Commercial radio is a business. And without bringing in the bucks, there's no money to serve community interests. So we have to allow for that. Want to staff a news department? Let's see.. pay a news director who can double as morning drive anchor, a mid-day and an evening newscaster, a reporter or two, a full membership in the Associated Press, an arrangement with the local papers to re-use their stuff after publication. So that's quite a payroll in today's money. You can't find a news director for $150 a week anymore.
At the moment, New York stations don't do much news, but they can turn to two all news stations and say "well, these guys do it, and so do a couple of the talk stations, so why bother?" They're right. Around here, State College and vicinity, I haven't been able to find a live local newscast after noon on a weekday and there seem to be none at all on the weekends. WIEZ tries. But it seems to be the same stories over and over, without a change in angle or word.
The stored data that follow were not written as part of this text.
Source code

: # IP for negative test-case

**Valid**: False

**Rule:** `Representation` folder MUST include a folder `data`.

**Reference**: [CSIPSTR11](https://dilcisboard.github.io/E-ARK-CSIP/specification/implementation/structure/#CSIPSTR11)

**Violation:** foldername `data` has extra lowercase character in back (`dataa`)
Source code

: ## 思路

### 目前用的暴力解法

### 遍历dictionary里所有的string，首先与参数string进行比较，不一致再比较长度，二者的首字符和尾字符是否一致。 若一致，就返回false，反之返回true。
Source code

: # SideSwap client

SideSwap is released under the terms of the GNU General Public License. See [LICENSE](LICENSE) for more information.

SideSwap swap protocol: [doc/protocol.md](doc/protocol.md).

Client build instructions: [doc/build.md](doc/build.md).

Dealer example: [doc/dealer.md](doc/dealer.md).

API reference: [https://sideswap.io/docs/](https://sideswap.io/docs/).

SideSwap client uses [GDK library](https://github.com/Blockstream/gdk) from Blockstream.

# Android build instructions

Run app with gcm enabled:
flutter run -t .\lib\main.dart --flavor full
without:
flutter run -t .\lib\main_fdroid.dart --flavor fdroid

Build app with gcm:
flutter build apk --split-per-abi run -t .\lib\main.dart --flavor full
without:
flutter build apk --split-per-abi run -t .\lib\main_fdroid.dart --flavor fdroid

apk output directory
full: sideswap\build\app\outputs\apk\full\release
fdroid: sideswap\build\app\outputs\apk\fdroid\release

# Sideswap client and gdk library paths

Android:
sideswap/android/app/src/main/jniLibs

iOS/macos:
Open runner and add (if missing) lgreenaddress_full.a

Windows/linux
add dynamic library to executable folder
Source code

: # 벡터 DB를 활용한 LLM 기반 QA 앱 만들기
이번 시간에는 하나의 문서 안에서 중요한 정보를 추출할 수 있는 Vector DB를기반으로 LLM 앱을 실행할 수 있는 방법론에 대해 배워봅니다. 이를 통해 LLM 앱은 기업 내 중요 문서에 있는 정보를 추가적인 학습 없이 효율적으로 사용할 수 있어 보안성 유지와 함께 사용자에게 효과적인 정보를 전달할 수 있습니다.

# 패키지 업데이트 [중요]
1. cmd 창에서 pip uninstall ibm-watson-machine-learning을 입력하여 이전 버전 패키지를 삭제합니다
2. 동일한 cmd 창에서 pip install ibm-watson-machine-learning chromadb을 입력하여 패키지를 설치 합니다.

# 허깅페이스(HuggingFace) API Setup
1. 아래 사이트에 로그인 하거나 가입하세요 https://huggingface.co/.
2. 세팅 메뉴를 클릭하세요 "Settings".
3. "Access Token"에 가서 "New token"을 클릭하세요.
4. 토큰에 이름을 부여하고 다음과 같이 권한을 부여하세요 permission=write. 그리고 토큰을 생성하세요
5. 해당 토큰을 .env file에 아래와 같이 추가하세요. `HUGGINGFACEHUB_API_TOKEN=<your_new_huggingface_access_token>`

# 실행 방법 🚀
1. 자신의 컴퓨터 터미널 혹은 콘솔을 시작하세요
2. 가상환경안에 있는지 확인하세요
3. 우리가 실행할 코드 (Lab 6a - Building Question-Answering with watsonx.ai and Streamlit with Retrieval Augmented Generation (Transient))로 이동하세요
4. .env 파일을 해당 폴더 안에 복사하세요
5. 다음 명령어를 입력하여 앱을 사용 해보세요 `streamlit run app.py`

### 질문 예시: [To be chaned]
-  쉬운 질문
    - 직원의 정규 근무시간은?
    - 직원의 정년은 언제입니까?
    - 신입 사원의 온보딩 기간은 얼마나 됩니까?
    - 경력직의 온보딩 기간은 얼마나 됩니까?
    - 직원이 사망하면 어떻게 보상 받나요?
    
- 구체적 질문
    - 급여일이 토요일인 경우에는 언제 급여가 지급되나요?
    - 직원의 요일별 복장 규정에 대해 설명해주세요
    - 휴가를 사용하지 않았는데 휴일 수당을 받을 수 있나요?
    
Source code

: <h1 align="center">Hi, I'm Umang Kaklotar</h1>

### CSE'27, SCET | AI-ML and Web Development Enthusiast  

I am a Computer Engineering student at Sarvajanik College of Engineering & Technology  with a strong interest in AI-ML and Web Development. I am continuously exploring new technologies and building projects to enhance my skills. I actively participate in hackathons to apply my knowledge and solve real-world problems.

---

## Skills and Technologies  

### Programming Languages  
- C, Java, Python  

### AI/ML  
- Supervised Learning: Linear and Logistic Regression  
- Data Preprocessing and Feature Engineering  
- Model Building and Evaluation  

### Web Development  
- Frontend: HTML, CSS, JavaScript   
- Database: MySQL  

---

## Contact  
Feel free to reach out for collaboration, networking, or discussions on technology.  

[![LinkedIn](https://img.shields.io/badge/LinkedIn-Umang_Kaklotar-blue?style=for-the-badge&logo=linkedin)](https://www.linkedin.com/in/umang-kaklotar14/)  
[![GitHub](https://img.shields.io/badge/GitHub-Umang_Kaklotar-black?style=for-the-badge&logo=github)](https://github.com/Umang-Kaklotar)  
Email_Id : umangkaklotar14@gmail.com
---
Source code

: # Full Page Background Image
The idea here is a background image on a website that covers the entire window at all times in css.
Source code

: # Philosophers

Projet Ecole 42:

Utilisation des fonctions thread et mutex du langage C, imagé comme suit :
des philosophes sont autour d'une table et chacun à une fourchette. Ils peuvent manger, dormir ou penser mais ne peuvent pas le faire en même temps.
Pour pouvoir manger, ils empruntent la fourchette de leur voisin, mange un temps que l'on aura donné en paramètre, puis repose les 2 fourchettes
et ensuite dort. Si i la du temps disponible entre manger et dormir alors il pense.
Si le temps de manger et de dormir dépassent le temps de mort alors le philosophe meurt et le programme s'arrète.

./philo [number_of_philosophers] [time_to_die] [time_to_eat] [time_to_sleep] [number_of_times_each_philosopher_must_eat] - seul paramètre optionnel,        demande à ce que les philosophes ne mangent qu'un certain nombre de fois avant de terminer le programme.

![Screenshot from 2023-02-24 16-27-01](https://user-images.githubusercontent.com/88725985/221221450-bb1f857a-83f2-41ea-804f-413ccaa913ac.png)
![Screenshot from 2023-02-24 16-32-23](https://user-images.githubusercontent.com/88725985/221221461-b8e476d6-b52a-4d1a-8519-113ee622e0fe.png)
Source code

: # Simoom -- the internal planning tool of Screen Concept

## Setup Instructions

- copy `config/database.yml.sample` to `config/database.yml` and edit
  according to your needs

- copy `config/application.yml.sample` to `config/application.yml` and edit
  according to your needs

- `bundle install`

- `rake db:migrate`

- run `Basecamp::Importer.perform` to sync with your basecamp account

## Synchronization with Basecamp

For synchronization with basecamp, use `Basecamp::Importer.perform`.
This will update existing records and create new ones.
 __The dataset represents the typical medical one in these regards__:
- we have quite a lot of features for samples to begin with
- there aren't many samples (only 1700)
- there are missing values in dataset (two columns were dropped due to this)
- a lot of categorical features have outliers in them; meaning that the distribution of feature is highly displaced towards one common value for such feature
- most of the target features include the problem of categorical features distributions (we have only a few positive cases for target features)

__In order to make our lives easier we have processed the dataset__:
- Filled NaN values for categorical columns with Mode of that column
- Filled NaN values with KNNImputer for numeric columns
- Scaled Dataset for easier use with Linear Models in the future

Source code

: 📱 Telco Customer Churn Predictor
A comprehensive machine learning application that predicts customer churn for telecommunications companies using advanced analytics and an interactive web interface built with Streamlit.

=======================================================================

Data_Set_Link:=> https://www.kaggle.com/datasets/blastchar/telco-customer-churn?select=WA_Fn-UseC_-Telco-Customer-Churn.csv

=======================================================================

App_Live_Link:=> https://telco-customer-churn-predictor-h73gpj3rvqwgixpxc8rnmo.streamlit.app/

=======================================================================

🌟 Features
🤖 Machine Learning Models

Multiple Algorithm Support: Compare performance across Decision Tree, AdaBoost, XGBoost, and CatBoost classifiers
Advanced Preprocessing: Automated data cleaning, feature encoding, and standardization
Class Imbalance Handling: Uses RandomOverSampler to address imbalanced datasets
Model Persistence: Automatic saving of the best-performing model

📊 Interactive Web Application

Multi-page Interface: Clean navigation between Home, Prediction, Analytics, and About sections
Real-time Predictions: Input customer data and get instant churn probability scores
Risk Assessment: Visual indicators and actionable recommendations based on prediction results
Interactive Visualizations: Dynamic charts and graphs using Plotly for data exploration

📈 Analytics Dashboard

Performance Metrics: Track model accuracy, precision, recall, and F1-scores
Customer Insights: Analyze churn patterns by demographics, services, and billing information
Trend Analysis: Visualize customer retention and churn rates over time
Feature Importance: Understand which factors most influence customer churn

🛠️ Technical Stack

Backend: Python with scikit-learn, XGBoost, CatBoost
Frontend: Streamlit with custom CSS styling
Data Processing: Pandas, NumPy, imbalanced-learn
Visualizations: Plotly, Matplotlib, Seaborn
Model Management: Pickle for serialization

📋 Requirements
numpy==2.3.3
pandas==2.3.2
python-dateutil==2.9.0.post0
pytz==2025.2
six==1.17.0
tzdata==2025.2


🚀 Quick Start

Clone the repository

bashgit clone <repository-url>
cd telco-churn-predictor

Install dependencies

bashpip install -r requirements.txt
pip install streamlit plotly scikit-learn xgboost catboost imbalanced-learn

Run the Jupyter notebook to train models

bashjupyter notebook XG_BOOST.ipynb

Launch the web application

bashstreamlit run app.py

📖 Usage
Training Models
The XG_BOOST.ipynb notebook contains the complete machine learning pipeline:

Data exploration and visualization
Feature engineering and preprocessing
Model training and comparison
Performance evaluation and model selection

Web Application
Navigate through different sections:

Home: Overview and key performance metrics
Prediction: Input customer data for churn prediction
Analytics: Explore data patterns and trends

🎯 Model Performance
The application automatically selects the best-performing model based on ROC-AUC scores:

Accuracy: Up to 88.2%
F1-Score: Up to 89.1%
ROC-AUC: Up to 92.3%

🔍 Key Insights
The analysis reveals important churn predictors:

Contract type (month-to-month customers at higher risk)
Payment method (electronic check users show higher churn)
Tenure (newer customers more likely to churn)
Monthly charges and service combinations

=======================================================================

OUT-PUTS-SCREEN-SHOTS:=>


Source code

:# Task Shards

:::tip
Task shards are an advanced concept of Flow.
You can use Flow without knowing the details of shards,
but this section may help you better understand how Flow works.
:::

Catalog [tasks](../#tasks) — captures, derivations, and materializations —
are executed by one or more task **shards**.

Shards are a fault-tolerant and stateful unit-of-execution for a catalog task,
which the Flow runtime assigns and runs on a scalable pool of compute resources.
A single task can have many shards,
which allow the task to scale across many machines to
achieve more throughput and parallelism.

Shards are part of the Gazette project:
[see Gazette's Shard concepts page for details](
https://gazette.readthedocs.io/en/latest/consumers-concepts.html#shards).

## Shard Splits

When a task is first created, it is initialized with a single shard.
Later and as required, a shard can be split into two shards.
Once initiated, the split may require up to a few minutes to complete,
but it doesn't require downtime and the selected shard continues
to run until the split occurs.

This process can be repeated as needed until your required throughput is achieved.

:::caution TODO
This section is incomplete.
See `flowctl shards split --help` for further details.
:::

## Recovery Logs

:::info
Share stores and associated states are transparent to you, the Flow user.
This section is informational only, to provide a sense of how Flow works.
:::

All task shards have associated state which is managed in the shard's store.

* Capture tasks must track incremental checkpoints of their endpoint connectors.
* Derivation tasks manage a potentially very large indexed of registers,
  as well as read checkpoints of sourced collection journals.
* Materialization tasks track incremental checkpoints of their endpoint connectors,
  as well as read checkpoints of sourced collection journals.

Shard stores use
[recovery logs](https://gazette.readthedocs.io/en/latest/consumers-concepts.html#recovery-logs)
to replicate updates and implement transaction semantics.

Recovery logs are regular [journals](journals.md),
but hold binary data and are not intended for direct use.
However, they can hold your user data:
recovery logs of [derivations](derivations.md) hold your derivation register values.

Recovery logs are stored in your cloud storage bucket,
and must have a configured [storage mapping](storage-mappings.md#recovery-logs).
I would settle for one or two of the stations doing some real news in the afternoon.
But no one ever really listened to those Sunday morning public service shows, did they? And how many lost dogs or cats did the "Pet Patrol" actually find?
Yeah, there's little investment in news. But you know what? I think I'd prefer no news to badly executed news.
That former "real" stations have been turned into repeaters is a damned shame. But better a repeater than a dark frequency.
Are things worse than they used to be? Maybe. Or maybe they're just more obvious.